A Moses Kaldor le fascinaban las montañas; lo hacían sentirse más cerca de ese Dios cuya inexistencia no terminaba de aceptar.

Parado en el borde de la gran caldera, contemplaba el mar de lava, petrificada tiempo atrás, pero de cuyas grietas aún escapaban jirones de humo. Hacia el oeste, en la distancia, se veían claramente las dos islas grandes, como nubes oscuras sobre el horizonte.

El frío penetrante y la necesidad de ahorrar el aliento agregaban su cuota de emoción al momento. Muchos años atrás habla leído, en alguna novela de viajes y aventuras, la frase «aire embriagador como el vino». En ese momento había deseado preguntarle al autor si había respirado mucho vino últimamente, pero ahora la expresión no le parecía tan ridícula.

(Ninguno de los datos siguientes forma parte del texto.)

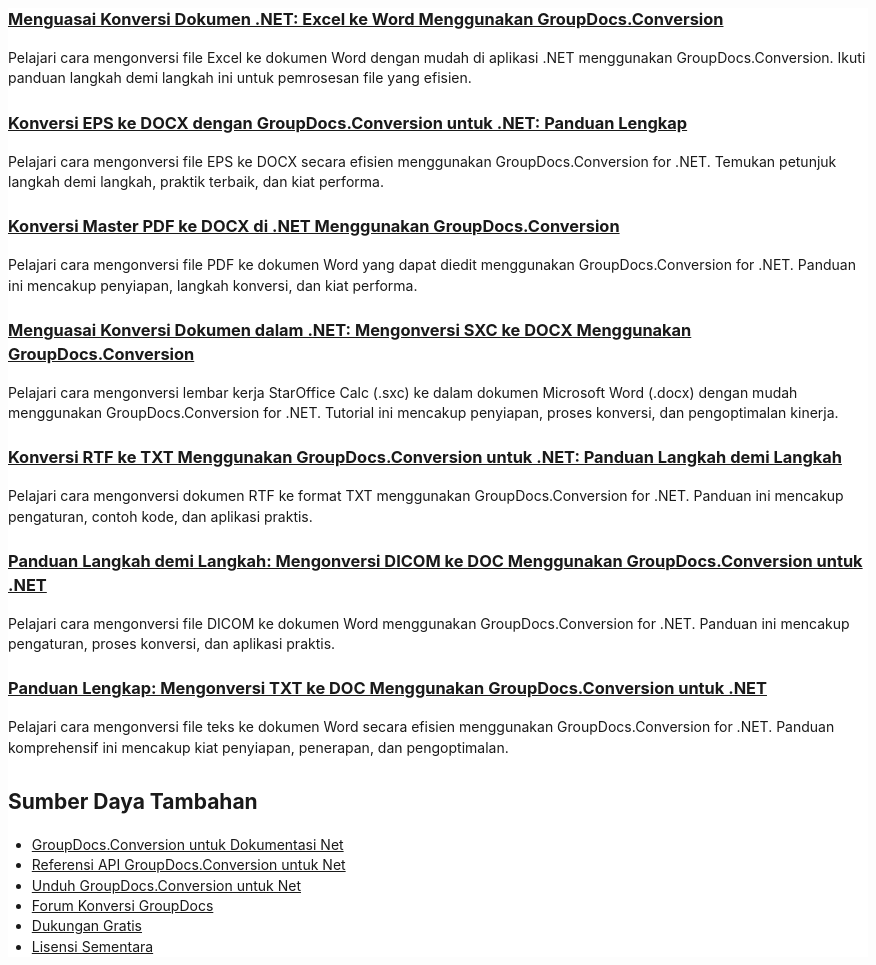 ### [Menguasai Konversi Dokumen .NET: Excel ke Word Menggunakan GroupDocs.Conversion](./master-net-conversion-excel-word-groupdocs/)
Pelajari cara mengonversi file Excel ke dokumen Word dengan mudah di aplikasi .NET menggunakan GroupDocs.Conversion. Ikuti panduan langkah demi langkah ini untuk pemrosesan file yang efisien.

### [Konversi EPS ke DOCX dengan GroupDocs.Conversion untuk .NET: Panduan Lengkap](./groupdocs-conversion-net-eps-to-docx/)
Pelajari cara mengonversi file EPS ke DOCX secara efisien menggunakan GroupDocs.Conversion for .NET. Temukan petunjuk langkah demi langkah, praktik terbaik, dan kiat performa.

### [Konversi Master PDF ke DOCX di .NET Menggunakan GroupDocs.Conversion](./pdf-to-docx-conversion-groupdocs-dotnet/)
Pelajari cara mengonversi file PDF ke dokumen Word yang dapat diedit menggunakan GroupDocs.Conversion for .NET. Panduan ini mencakup penyiapan, langkah konversi, dan kiat performa.

### [Menguasai Konversi Dokumen dalam .NET: Mengonversi SXC ke DOCX Menggunakan GroupDocs.Conversion](./convert-sxc-to-docx-groupdocs-net/)
Pelajari cara mengonversi lembar kerja StarOffice Calc (.sxc) ke dalam dokumen Microsoft Word (.docx) dengan mudah menggunakan GroupDocs.Conversion for .NET. Tutorial ini mencakup penyiapan, proses konversi, dan pengoptimalan kinerja.

### [Konversi RTF ke TXT Menggunakan GroupDocs.Conversion untuk .NET: Panduan Langkah demi Langkah](./rtf-to-txt-conversion-groupdocs-net/)
Pelajari cara mengonversi dokumen RTF ke format TXT menggunakan GroupDocs.Conversion for .NET. Panduan ini mencakup pengaturan, contoh kode, dan aplikasi praktis.

### [Panduan Langkah demi Langkah: Mengonversi DICOM ke DOC Menggunakan GroupDocs.Conversion untuk .NET](./convert-dicom-to-doc-groupdocs-conversion-net/)
Pelajari cara mengonversi file DICOM ke dokumen Word menggunakan GroupDocs.Conversion for .NET. Panduan ini mencakup pengaturan, proses konversi, dan aplikasi praktis.

### [Panduan Lengkap: Mengonversi TXT ke DOC Menggunakan GroupDocs.Conversion untuk .NET](./convert-txt-doc-groupdocs-conversion-guide/)
Pelajari cara mengonversi file teks ke dokumen Word secara efisien menggunakan GroupDocs.Conversion for .NET. Panduan komprehensif ini mencakup kiat penyiapan, penerapan, dan pengoptimalan.

## Sumber Daya Tambahan

- [GroupDocs.Conversion untuk Dokumentasi Net](https://docs.groupdocs.com/conversion/net/)
- [Referensi API GroupDocs.Conversion untuk Net](https://reference.groupdocs.com/conversion/net/)
- [Unduh GroupDocs.Conversion untuk Net](https://releases.groupdocs.com/conversion/net/)
- [Forum Konversi GroupDocs](https://forum.groupdocs.com/c/conversion)
- [Dukungan Gratis](https://forum.groupdocs.com/)
- [Lisensi Sementara](https://purchase.groupdocs.com/temporary-license/)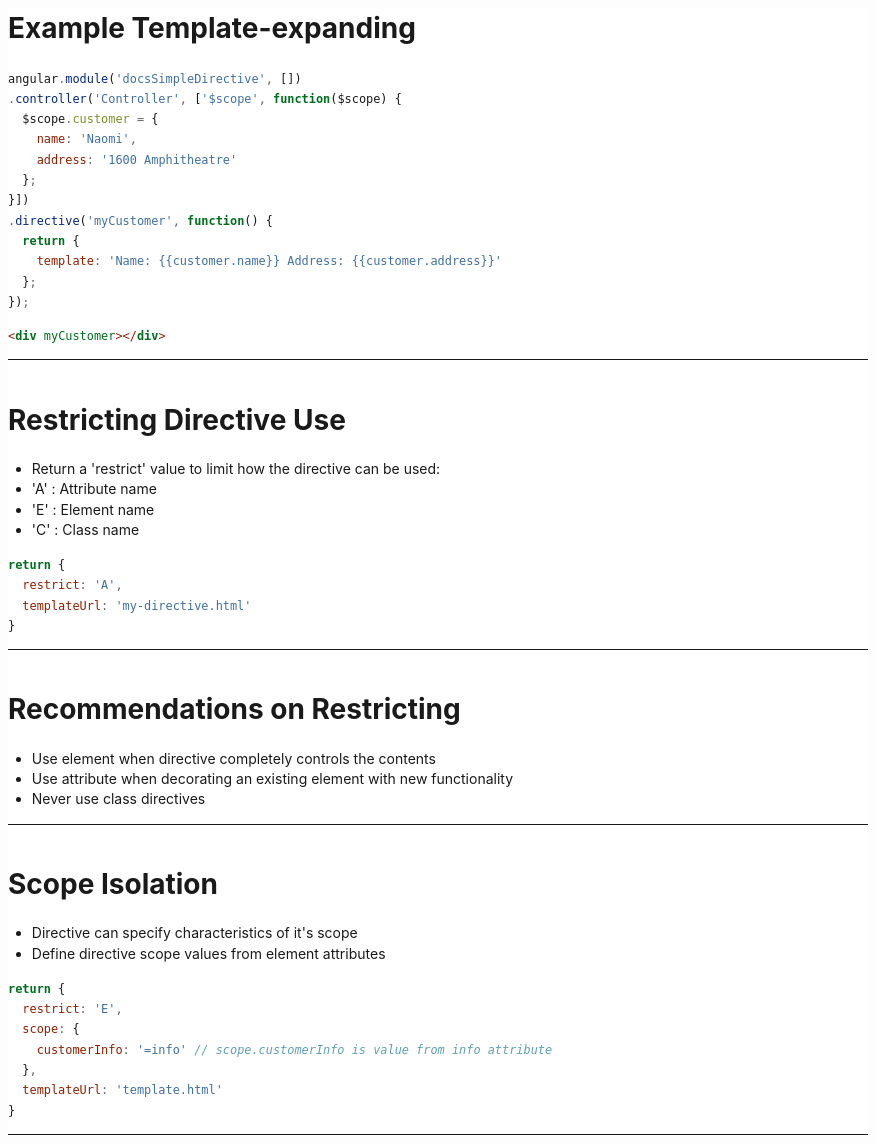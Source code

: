 # Example Template-expanding

``` javascript
angular.module('docsSimpleDirective', [])
.controller('Controller', ['$scope', function($scope) {
  $scope.customer = {
    name: 'Naomi',
    address: '1600 Amphitheatre'
  };
}])
.directive('myCustomer', function() {
  return {
    template: 'Name: {{customer.name}} Address: {{customer.address}}'
  };
});
```

``` html
<div myCustomer></div>
```

---
# Restricting Directive Use
- Return a 'restrict' value to limit how the directive can be used:
- 'A' : Attribute name
- 'E' : Element name
- 'C' : Class name

``` javascript
return {
  restrict: 'A',
  templateUrl: 'my-directive.html'
}
```

---
# Recommendations on Restricting
- Use element when directive completely controls the contents
- Use attribute when decorating an existing element with new functionality
- Never use class directives

---
# Scope Isolation
- Directive can specify characteristics of it's scope
- Define directive scope values from element attributes

``` javascript
return {
  restrict: 'E',
  scope: {
    customerInfo: '=info' // scope.customerInfo is value from info attribute
  },
  templateUrl: 'template.html'
}
```

---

— Ya terminamos la descarga, Moses. Podemos volver cuando quieras.

— Gracias, Loren. Me gustaría quedarme hasta la noche, cuando vuelvas a recoger a los demás, pero podría ser peligroso debido a la altura.

— Los ingenieros han traído tubos de oxígeno.

— No lo decía por eso, sino porque un tocayo mío tuvo muchos problemas por subir a un monte.

— Perdón, no comprendo.

— No me hagas caso; sucedió hace muchísimo tiempo. El avión alzó vuelo desde el borde del cráter, y los trabajadores de la cuadrilla de reparación agitaron las manos en señal de despedida. Habían descargado sus herramientas y equipos y se disponían a cumplir con ese rito que precedía a cualquier tarea en Thalassa. Alguien preparaba el té.

El avión se alzó lentamente, esquivando la maraña de antenas de todos los tamaños y formas conocidos. Todas apuntaban al Oeste, hacia las dos islas brumosas. Si el avión llegara a interferir alguna emisión, se perderían incontables gigabits de información, y los thalassianos lamentarían haber pedido su ayuda.

— ¿No vamos hacia Tarna?

— Enseguida, pero antes quiero echar un vistazo a la montaña. Mira, ¡ahí está!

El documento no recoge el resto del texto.